In the end, students took four courses: one that was pure AI, one that was pure human, one that was AI content with a human voice/avatar, and one that was human content with an AI voice/avatar.
Garg and his team ran the experiment with 40 undergraduate students last semester and another 30 this spring. For the courses that had AI-delivered content, the team created an avatar (via HeyGen) and fed it a script. Each group in Garg’s study completed the course and took a short exam at the end. The result: Garg and his team found that student performance was highest for the course that had human-generated content delivered by AI voice/avatar.

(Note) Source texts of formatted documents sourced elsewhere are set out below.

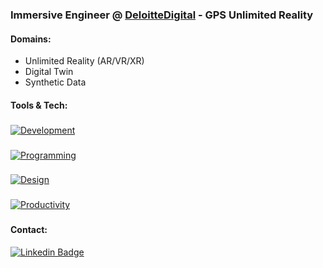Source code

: ### Immersive Engineer @ [DeloitteDigital](https://www.deloittedigital.com/) - GPS Unlimited Reality

#### Domains:
- Unlimited Reality (AR/VR/XR)
- Digital Twin
- Synthetic Data

#### Tools & Tech:
### 
[![Development](https://skills.thijs.gg/icons?i=unity,unrealengine,vscode,processing&theme=dark)](#)
### 
[![Programming](https://skills.thijs.gg/icons?i=c,cs,cpp,java,javascript,nodejs,php,mysql,markdown&theme=dark)](#)
### 
[![Design](https://skills.thijs.gg/icons?i=photoshop,illustrator,figma,blender&theme=dark)](#)
### 
[![Productivity](https://skills.thijs.gg/icons?i=git,github,bash,powershell&theme=dark)](#)
###

#### Contact:
[![Linkedin Badge](https://img.shields.io/badge/-RaymondGMcCord-blue?style=flat-square&logo=Linkedin&logoColor=white&link=https://www.linkedin.com/in/slowizzm/)](https://www.linkedin.com/in/slowizzm/)
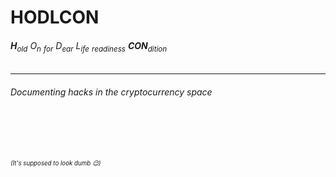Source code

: # HODLCON
###### **H**<sub>old</sub> O<sub>n</sub> <sub>for</sub> D<sub>ear</sub> L<sub>ife</sub> <sub>readiness</sub> **CON**<sub>dition</sub>
---
###### Documenting hacks in the cryptocurrency space

&nbsp;

&nbsp;

###### <sub><sub>(It's supposed to look dumb 😉)</sub></sub>
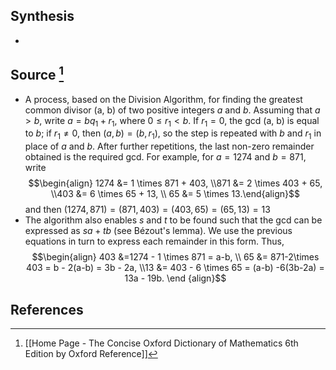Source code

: ## Synthesis
- 
## Source [^1]
- A process, based on the Division Algorithm, for finding the greatest common divisor (a, b) of two positive integers $a$ and $b$. Assuming that $a > b$, write $a = bq_1 + r_1$, where $0 \le r_1 \lt b$. If $r_1 = 0$, the gcd (a, b) is equal to $b$; if $r_1 \ne 0$, then $(a,b) = (b,r_1)$, so the step is repeated with $b$ and $r_1$ in place of $a$ and $b$. After further repetitions, the last non-zero remainder obtained is the required gcd. For example, for $a = 1274$ and $b = 871$, write $$\begin{align} 1274 &= 1 \times 871 + 403, \\871 &= 2 \times 403 + 65, \\403 &= 6 \times 65 + 13, \\ 65 &= 5 \times 13.\end{align}$$and then $(1274, 871) = (871,403) = (403,65) = (65,13) = 13$ 
- The algorithm also enables $s$ and $t$ to be found such that the gcd can be expressed as $sa + tb$ (see Bézout's lemma). We use the previous equations in turn to express each remainder in this form. Thus, $$\begin{align} 403 &=1274 - 1 \times 871 = a-b, \\ 65 &= 871-2\times 403 = b - 2(a-b) = 3b - 2a, \\13 &= 403 - 6 \times 65 = (a-b) -6(3b-2a) = 13a - 19b.  \end {align}$$
## References

[^1]: [[Home Page - The Concise Oxford Dictionary of Mathematics 6th Edition by Oxford Reference]]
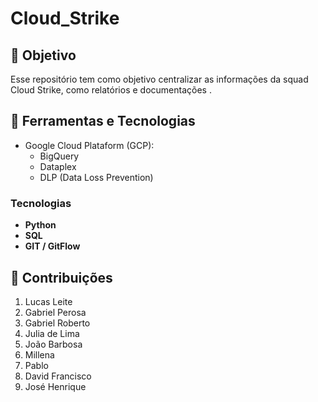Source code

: # Cloud_Strike

## 🚀 Objetivo
Esse repositório tem como objetivo centralizar as informações da squad Cloud Strike, como relatórios e documentações .


## 🔧 Ferramentas e Tecnologias

* Google Cloud Plataform (GCP):
    * BigQuery
    * Dataplex
    * DLP (Data Loss Prevention)

### Tecnologias

- **Python**
- **SQL**
- **GIT / GitFlow**

## 📝 Contribuições

1. Lucas Leite
2. Gabriel Perosa
3. Gabriel Roberto
4. Julia de Lima 
5. João Barbosa
6. Millena 
7. Pablo
8. David Francisco
9. José Henrique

The second best was a purely human-generated course, followed by a purely AI-generated course — and the worst was an AI-generated course with a human voice/avatar.
The main takeaway: Course content generated by people — experts and even those who are average instructors — still beats content generated by AI. But the content can be delivered more effectively by an avatar.
“I found that students achieved an average of 5.7% more points on quizzes after attending a purely human-generated and delivered course compared to students who attended a purely AI-generated and delivered course,” Garg tells Poets&Quants. “Furthermore, students who attended a hybrid human-generated and AI-delivered course gained, on average, 4.3 additional points compared to a pure human-generated and delivered course. Finally, students who attended the hybrid AI-generated and human-delivered course received, on average, 2.7 fewer points when compared to a purely AI-generated and delivered course.
“Thus, human-generated content is superior to AI-generated content for higher education, whereas AI-generated delivery — voice and avatar — can enhance students’ learning.”
It wasn’t the outcome he expected.
“For a hypothesis, I was unsure between the AI and human content as we are still exploring the quality of the generative AI, but I expected human delivery — voice and avatar — to perform better than AI voice and avatar. I was proved wrong — though I am not very surprised because my research also shows that voices could also play a role in information seeking behavior.”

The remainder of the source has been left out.